**WORK TO BE COMPLETED:** Only the lines below from the one containing "the WAIT state." through the one containing "2014-11-24 13:15:00 & 5 & 11 & 7 \\" belong in the answer, repeated exactly and without pictures.

**DATA:**
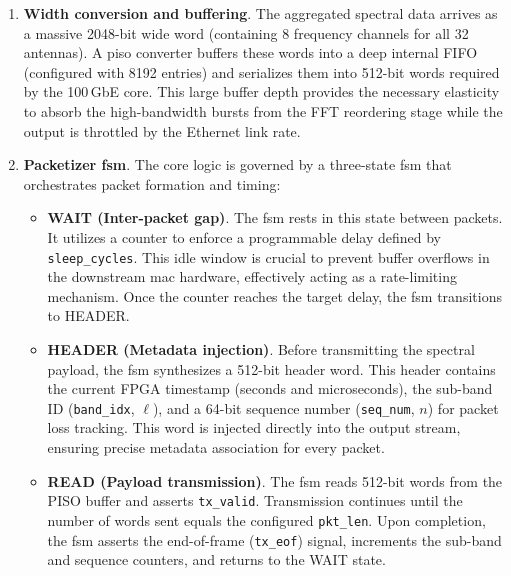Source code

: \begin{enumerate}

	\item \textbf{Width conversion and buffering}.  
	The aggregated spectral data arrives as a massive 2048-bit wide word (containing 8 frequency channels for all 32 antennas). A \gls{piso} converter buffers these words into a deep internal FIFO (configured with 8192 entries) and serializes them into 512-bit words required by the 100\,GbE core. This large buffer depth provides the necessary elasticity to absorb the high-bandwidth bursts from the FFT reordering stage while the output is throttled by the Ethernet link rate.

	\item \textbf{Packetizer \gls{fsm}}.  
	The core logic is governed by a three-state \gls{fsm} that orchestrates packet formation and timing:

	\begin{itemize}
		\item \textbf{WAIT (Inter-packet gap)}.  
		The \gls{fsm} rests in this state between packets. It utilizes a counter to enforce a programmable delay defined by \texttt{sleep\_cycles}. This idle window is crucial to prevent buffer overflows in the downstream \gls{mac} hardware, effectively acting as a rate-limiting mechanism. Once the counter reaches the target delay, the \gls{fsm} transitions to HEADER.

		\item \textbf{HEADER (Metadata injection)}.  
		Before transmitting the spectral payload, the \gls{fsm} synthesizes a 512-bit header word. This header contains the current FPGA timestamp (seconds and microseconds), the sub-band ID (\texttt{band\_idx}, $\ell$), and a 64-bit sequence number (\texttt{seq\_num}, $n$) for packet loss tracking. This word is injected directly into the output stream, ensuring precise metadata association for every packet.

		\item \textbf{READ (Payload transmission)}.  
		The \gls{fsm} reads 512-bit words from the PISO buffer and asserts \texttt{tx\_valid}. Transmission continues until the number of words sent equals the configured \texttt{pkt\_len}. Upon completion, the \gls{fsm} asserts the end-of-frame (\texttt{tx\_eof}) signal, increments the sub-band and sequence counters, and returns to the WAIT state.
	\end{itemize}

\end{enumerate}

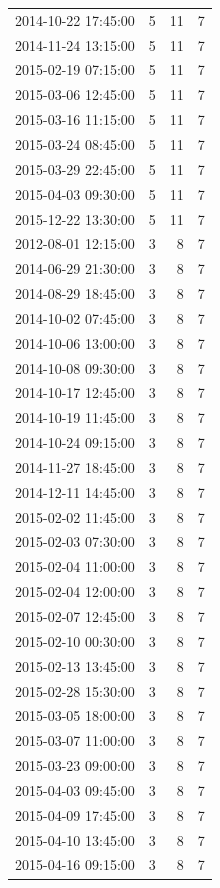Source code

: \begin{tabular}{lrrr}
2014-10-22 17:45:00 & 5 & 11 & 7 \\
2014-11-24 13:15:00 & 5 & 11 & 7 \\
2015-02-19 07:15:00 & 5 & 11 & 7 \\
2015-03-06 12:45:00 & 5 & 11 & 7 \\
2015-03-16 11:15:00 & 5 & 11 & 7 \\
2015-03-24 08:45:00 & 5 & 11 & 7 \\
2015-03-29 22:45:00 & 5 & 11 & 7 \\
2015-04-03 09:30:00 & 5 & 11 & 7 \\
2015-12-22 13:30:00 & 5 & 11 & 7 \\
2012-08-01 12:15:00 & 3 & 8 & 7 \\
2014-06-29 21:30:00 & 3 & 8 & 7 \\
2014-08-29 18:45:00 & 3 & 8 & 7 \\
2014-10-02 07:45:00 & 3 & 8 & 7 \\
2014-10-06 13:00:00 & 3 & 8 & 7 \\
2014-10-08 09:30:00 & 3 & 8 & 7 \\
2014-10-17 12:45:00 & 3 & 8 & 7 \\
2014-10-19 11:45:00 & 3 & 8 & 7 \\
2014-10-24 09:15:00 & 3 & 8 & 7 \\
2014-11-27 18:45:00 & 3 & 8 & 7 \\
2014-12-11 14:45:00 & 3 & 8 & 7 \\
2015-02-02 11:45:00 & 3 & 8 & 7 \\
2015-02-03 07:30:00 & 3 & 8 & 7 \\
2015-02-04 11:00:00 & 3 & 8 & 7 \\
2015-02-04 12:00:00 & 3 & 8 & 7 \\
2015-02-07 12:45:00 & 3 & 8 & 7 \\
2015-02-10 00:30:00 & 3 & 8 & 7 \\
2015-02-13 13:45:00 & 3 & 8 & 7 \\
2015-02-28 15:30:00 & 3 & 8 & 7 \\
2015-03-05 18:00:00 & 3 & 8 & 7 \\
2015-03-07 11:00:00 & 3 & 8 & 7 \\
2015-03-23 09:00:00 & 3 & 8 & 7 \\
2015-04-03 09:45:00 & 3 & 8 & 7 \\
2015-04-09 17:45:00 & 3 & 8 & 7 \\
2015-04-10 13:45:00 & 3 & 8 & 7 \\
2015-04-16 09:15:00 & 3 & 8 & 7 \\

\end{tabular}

* * *

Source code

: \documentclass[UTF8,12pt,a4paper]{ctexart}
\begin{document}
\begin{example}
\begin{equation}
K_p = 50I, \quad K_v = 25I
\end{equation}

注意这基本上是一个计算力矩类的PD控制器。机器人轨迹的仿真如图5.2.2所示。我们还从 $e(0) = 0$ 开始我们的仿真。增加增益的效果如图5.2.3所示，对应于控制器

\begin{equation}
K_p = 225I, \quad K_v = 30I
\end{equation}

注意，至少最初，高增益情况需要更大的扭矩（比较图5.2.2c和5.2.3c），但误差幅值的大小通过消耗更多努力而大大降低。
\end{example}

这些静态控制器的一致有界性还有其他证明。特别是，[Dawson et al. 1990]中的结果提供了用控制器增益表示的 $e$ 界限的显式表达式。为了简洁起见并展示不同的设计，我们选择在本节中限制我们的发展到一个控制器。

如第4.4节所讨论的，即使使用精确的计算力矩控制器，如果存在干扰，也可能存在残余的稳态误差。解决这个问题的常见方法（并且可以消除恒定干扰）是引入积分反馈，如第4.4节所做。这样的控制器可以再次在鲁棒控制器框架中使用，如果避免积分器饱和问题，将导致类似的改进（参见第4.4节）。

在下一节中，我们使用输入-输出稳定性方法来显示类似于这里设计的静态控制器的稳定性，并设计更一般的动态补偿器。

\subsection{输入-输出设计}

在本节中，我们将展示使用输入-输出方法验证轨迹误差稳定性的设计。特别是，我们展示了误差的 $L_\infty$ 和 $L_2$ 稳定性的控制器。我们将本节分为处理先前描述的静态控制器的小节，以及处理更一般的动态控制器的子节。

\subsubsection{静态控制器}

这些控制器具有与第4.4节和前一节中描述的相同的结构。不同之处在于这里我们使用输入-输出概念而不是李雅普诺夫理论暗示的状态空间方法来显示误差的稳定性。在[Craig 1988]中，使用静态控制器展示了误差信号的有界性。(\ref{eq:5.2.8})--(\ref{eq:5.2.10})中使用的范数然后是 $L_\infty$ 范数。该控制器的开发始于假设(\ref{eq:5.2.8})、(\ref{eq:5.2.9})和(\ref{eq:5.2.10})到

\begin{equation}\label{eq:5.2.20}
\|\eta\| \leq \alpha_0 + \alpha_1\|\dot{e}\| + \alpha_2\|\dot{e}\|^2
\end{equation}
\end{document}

**RESULT FOR THIS TASK:**
		The \gls{fsm} reads 512-bit words from the PISO buffer and asserts \texttt{tx\_valid}. Transmission continues until the number of words sent equals the configured \texttt{pkt\_len}. Upon completion, the \gls{fsm} asserts the end-of-frame (\texttt{tx\_eof}) signal, increments the sub-band and sequence counters, and returns to the WAIT state.
	\end{itemize}

\end{enumerate}

Source code

: \begin{tabular}{lrrr}
2014-10-22 17:45:00 & 5 & 11 & 7 \\
2014-11-24 13:15:00 & 5 & 11 & 7 \\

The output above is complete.